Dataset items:
*** Begin section ***
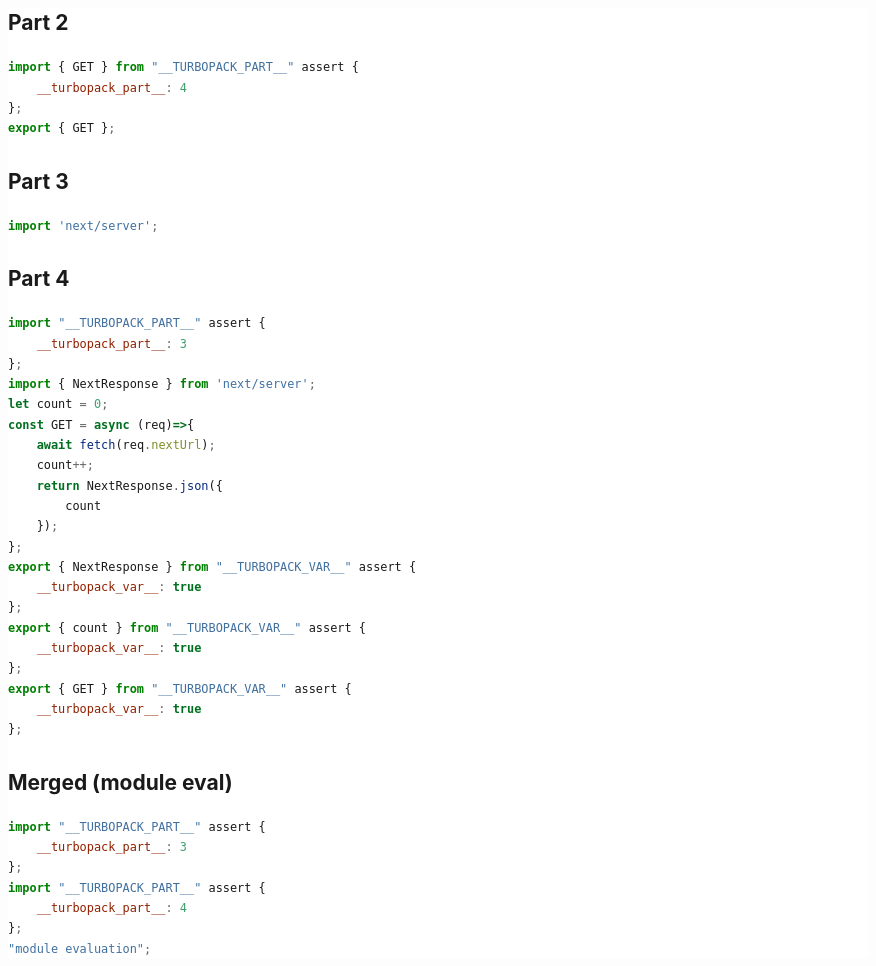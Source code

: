 ## Part 2
```js
import { GET } from "__TURBOPACK_PART__" assert {
    __turbopack_part__: 4
};
export { GET };

```
## Part 3
```js
import 'next/server';

```
## Part 4
```js
import "__TURBOPACK_PART__" assert {
    __turbopack_part__: 3
};
import { NextResponse } from 'next/server';
let count = 0;
const GET = async (req)=>{
    await fetch(req.nextUrl);
    count++;
    return NextResponse.json({
        count
    });
};
export { NextResponse } from "__TURBOPACK_VAR__" assert {
    __turbopack_var__: true
};
export { count } from "__TURBOPACK_VAR__" assert {
    __turbopack_var__: true
};
export { GET } from "__TURBOPACK_VAR__" assert {
    __turbopack_var__: true
};

```
## Merged (module eval)
```js
import "__TURBOPACK_PART__" assert {
    __turbopack_part__: 3
};
import "__TURBOPACK_PART__" assert {
    __turbopack_part__: 4
};
"module evaluation";

```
*** End section ***
Brief: The expected answer is a copy of every line in the entries that holds the word "NextResponse".

Your solution:
import { NextResponse } from 'next/server';
    return NextResponse.json({
export { NextResponse } from "__TURBOPACK_VAR__" assert {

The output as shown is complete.